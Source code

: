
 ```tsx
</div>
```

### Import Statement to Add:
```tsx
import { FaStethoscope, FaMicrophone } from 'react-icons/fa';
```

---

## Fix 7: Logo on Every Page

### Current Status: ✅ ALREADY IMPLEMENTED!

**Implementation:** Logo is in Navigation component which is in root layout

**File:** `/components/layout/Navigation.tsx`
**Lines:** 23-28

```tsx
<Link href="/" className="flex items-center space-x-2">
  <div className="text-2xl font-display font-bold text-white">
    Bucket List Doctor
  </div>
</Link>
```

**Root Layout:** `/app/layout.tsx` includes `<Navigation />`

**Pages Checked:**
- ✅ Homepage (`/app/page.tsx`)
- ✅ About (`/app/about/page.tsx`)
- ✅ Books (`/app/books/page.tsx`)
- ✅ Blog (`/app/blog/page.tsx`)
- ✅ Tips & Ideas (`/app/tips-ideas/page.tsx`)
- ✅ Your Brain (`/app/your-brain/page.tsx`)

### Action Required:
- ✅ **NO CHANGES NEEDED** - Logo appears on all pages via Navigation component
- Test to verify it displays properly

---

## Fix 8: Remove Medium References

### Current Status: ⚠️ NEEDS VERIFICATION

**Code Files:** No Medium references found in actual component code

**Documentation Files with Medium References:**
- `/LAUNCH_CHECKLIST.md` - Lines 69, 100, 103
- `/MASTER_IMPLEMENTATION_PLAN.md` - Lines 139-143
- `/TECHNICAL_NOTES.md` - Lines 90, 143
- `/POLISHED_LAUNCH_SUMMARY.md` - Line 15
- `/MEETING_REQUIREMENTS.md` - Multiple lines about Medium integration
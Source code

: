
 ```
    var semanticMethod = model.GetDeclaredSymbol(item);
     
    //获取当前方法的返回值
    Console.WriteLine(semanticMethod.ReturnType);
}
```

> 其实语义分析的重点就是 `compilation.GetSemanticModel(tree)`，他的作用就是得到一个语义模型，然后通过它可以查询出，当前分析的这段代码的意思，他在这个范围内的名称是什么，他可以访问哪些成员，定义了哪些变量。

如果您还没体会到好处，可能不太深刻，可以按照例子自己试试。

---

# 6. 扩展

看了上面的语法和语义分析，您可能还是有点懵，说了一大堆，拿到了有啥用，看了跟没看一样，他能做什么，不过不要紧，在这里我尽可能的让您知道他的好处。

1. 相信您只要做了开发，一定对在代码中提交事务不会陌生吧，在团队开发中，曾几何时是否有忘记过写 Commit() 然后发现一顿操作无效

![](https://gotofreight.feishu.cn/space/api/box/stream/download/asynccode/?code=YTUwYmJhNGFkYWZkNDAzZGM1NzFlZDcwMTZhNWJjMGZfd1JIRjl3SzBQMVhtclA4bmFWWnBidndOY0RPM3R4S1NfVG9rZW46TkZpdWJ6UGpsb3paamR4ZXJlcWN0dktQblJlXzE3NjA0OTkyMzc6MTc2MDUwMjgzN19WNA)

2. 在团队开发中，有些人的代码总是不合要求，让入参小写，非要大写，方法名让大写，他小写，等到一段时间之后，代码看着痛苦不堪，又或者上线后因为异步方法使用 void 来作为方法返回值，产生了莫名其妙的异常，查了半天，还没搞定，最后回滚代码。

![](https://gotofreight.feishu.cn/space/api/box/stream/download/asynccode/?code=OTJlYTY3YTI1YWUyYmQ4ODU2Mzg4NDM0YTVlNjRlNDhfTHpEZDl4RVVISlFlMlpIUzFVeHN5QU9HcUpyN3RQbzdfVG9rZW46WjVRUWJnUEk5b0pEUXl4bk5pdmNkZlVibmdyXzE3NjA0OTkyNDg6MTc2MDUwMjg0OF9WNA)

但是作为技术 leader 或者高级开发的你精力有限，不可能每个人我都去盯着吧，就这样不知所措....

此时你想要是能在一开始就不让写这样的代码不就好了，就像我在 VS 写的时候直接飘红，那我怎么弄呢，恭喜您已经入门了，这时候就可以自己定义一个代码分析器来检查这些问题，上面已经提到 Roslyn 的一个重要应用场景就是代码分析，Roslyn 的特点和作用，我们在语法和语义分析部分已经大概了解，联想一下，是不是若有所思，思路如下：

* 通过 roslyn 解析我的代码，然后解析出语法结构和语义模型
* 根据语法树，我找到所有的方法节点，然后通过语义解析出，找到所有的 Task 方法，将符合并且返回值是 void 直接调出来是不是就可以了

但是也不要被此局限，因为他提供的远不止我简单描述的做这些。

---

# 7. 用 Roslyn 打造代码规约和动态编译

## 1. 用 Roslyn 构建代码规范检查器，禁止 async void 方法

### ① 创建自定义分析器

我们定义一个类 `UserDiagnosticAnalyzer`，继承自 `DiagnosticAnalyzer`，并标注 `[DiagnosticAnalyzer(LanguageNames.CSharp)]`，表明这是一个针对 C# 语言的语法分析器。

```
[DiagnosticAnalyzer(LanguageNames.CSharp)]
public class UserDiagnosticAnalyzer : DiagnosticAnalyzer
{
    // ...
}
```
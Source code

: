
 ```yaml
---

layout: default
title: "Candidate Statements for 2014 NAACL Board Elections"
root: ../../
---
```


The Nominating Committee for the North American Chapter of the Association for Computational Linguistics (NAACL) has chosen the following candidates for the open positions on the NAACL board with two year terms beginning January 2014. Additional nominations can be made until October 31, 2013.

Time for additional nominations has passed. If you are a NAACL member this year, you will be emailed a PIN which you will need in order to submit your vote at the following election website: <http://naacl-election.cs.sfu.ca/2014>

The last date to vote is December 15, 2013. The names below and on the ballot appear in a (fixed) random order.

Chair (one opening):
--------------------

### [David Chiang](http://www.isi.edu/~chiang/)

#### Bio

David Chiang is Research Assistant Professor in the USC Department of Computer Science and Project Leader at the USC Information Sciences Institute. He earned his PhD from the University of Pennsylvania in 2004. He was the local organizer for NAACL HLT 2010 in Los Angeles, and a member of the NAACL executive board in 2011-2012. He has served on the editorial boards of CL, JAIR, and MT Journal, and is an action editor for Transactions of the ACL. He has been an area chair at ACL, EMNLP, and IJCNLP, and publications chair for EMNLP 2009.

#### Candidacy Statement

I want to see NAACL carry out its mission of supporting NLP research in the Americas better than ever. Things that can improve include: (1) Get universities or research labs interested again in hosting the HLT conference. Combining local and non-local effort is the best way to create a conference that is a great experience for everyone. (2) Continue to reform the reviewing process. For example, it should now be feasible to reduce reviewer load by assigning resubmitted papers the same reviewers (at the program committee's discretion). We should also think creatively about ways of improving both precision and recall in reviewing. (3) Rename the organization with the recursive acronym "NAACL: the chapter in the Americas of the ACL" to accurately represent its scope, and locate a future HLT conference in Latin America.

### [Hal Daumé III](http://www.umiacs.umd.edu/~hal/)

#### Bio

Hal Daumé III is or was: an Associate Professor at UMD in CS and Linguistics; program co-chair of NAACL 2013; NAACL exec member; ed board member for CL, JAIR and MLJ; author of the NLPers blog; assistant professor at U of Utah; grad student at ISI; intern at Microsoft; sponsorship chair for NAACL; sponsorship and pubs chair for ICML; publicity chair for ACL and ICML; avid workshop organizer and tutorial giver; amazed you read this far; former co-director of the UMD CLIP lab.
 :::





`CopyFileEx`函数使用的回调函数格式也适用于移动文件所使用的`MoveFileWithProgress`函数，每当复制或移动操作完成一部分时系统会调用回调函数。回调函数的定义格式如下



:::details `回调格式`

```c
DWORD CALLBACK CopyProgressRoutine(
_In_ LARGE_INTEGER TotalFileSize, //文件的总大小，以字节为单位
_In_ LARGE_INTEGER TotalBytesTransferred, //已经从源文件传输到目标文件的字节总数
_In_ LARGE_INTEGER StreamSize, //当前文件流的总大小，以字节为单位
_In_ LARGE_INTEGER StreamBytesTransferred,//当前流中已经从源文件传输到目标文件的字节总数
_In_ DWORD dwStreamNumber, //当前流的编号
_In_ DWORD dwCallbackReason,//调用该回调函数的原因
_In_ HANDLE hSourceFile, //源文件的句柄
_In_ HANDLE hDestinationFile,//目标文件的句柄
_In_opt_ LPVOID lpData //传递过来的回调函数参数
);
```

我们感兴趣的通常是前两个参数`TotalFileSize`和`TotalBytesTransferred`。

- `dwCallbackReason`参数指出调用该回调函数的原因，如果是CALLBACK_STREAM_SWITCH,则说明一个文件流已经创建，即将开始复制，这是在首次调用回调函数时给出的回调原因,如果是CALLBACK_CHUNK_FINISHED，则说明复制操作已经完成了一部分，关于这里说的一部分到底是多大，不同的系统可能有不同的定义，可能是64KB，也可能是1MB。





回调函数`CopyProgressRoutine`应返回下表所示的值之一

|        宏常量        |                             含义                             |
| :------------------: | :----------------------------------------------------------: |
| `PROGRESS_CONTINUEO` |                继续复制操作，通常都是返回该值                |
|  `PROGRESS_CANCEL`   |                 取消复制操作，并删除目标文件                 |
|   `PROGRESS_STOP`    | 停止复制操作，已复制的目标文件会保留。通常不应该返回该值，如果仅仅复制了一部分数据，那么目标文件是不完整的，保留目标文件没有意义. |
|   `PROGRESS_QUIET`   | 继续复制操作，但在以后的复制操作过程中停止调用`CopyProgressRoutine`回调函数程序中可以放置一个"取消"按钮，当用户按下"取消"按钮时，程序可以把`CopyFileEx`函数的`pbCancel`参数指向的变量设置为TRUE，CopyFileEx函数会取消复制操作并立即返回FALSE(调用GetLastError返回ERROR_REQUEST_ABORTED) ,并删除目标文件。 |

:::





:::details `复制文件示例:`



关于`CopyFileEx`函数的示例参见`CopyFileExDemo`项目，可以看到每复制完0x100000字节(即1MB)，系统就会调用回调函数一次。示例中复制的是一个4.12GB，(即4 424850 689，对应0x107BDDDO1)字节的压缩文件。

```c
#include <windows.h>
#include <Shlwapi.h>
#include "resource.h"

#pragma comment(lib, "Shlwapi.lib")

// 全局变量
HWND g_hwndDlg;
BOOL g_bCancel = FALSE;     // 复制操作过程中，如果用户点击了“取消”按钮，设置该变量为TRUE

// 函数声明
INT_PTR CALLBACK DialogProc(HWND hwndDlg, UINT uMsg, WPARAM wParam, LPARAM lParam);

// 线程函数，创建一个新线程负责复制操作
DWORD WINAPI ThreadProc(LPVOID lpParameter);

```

*Task statement*
From the records above, quote only the lines running from the line with "- ✅ Tips & Ideas" to the line with "## Fix 8: Remove Medium References", both lines included.

*Answer space*
- ✅ Tips & Ideas (`/app/tips-ideas/page.tsx`)
- ✅ Your Brain (`/app/your-brain/page.tsx`)

### Action Required:
- ✅ **NO CHANGES NEEDED** - Logo appears on all pages via Navigation component
- Test to verify it displays properly

---

## Fix 8: Remove Medium References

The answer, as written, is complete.